Lo spirito dell'Ulivo, contro l'antipolitica



«In un mondo pieno di crepe, l’Ulivo può tornare a essere un elemento di coesione politica e sociale». Parole di un uomo che conosce bene il nostro Paese, un nonno (la definizione è sua) di quasi 78 anni che da molto tempo ha gli occhi in Italia, la testa in Europa e le gambe nel mondo: Romano Prodi. Il professore, che nel 1978 era ministro dell’industria nel quarto governo Andreotti e che è stato a Palazzo Chigi due volte, nel ’96 e nel 2006 (dopo aver guidato la Commissione europea dal ’99 al 2004), ha lanciato un segnale nella nebbia della politica italiana. È partito da lontano, Prodi: da Trump che «s’è impadronito del malessere»; dal recente rapporto dell’Oxfa «che dice che otto Paperoni hanno lo stesso livello di ricchezza di 3 miliari e mezzo di persone»; dal successo di una generica denuncia che funziona solo (come dimostra il crescente consenso del Movimento 5 stelle) se non ha radici ideologiche; da una Germania che potrebbe avere una strategia di riserva: fare da sola, abbandonando addirittura l’euro. Ed è arrivato, com’è suo costume, ad un traguardo politico: la necessità di un riformismo attivo. La necessità di una “scatola” (l’Ulivo, con i sogni che portò con sé) capace di tenere insieme quel pezzo di politica e di società che ancora può rispondere al trumpismo diffuso. Una sorta di coalizione dei migliori contro ogni “vaffa”, per dirla con un termine caro a Grillo.
Il tema è internazionale e nazionale, ma anche locale. Perché in un clima da «elezioni subito», c’è un’unica alternativa al populismo che preoccupa anche papa Francesco: il disagio va capito, non demonizzato o, come piace fare a chi ama strumentalizzare tutto, brandito come una clava. E la risposta non può dunque che essere politica e insieme intellettuale. Deve nascere dal basso - perché le alchimie del potente di turno verrebbero fraintese, almeno in un primo momento - e coinvolgere chi non è più attratto dalla politica tradizionale.
Agli albori del disagio e della disgregazione, Romano Prodi inventò l’Ulivo e Lorenzo Dellai inventò la Margherita. Due storie di successo travolte da dissensi interni, da incomprensioni e dall’incapacità di guardare oltre il proprio orticello. Due storie - come ancora insegna chi in quel periodo si avvicinò con entusiasmo alla politica - capaci di coinvolgere quei partiti e quelle persone che avevano (e hanno ancora?) voglia di contrapporre la democrazia alla demagogia, il riformismo alla (spesso presunta) rivoluzione.

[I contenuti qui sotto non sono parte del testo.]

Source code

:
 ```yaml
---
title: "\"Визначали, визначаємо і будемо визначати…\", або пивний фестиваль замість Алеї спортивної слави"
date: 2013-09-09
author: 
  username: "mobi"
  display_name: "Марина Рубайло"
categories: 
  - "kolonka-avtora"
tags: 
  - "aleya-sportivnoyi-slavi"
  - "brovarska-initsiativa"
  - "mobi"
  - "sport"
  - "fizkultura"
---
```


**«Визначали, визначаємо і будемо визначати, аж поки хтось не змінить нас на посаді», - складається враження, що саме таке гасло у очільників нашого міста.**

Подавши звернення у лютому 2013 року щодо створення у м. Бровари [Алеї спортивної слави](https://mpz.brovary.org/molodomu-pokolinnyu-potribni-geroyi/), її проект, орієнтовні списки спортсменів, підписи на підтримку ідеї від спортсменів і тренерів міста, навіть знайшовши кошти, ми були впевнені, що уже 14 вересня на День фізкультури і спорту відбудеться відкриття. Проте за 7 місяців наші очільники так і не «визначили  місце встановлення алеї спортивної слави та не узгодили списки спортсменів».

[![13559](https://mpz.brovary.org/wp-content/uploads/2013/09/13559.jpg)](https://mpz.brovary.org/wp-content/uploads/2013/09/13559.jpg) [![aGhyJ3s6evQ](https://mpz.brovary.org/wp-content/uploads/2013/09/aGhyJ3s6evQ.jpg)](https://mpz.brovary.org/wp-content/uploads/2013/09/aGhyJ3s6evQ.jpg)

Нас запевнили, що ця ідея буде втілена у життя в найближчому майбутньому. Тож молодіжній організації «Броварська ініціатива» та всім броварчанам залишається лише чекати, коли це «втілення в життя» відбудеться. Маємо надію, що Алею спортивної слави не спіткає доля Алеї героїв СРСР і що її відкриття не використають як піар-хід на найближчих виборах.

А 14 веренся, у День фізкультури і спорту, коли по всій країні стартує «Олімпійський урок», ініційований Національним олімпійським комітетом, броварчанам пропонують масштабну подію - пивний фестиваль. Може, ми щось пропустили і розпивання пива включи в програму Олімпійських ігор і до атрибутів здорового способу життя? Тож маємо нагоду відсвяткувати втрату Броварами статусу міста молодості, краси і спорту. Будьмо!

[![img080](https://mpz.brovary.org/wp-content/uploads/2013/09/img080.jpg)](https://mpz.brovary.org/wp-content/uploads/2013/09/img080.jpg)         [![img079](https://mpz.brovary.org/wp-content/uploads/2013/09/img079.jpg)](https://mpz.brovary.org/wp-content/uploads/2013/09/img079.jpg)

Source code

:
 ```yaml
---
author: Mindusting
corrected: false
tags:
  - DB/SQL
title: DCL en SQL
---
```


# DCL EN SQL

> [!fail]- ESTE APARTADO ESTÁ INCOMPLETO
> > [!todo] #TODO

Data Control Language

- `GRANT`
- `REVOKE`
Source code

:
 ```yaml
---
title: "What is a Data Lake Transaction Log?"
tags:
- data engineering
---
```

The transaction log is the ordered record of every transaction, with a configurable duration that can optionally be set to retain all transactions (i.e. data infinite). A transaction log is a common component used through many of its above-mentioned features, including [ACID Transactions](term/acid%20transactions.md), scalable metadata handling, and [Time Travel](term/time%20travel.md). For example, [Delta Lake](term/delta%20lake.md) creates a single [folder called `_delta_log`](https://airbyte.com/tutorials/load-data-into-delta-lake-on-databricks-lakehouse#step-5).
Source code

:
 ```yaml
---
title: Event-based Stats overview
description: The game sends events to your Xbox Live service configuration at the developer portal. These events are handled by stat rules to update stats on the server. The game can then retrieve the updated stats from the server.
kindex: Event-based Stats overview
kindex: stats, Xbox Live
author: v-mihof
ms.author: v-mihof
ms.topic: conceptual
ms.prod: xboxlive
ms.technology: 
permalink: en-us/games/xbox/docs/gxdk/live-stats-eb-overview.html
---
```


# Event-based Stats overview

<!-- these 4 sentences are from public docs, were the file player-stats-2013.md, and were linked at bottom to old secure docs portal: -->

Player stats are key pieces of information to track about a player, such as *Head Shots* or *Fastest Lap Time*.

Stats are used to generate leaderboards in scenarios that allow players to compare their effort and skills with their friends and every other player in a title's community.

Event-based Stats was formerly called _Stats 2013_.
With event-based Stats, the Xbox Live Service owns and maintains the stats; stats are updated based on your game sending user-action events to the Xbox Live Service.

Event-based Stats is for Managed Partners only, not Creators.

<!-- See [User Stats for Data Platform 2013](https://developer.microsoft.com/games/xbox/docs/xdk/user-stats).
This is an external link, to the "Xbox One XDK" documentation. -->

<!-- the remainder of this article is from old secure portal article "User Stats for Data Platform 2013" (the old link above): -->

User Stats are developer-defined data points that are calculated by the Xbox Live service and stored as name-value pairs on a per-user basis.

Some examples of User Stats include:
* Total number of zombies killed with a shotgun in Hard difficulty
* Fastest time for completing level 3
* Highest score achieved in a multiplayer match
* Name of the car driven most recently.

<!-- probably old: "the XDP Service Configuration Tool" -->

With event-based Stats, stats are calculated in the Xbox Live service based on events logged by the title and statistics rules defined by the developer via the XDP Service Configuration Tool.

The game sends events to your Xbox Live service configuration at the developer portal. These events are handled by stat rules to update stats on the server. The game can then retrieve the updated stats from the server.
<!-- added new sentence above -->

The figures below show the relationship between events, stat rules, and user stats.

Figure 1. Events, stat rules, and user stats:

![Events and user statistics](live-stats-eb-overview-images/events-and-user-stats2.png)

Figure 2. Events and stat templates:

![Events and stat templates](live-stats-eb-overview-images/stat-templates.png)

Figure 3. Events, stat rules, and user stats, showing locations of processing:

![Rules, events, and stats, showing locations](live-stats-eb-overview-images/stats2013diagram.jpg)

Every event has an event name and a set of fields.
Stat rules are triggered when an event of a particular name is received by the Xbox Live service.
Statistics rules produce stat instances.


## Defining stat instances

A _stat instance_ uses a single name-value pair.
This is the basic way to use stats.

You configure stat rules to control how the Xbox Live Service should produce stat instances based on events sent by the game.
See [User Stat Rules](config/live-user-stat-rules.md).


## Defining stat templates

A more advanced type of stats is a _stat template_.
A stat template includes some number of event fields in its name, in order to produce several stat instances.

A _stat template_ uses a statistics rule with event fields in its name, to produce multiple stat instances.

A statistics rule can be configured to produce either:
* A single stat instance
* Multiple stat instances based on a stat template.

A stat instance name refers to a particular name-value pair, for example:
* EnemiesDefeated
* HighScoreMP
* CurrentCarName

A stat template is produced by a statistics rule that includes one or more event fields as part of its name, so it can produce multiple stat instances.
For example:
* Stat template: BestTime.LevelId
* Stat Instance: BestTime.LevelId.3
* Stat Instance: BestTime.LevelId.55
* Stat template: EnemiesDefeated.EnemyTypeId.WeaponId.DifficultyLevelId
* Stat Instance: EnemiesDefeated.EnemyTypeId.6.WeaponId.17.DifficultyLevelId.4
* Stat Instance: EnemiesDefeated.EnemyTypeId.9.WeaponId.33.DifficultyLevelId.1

Per ricostruire un po’ di quel clima, oggi molti politici dovrebbero fare un passo indietro per permettere al progetto - che in un secondo momento potrebbe anche tornare a coinvolgerli - di fare due passi avanti. Ulivo e Margherita seppero tenere insieme, seppur in una nuova veste, quel che restava dei partiti tradizionali, le ambizioni di governo, il partito dei sindaci, il centro, la periferia, i riformisti di sinistra, i cattolici e molti altri (intesi come elettori, non come candidati per ogni poltrona) e persino quei pezzi di Svp che capirono che il mondo stava cambiando. Quella stagione durò poco, per diverse ragioni. Ma lo spirito che l’animò sembra ancora l’unico reale antidoto - anche in termini numerici - rispetto all’antipolitica, all’astensionismo, alla sfiducia, alla rabbia.
Forse c’è ancora un tempo per costruire.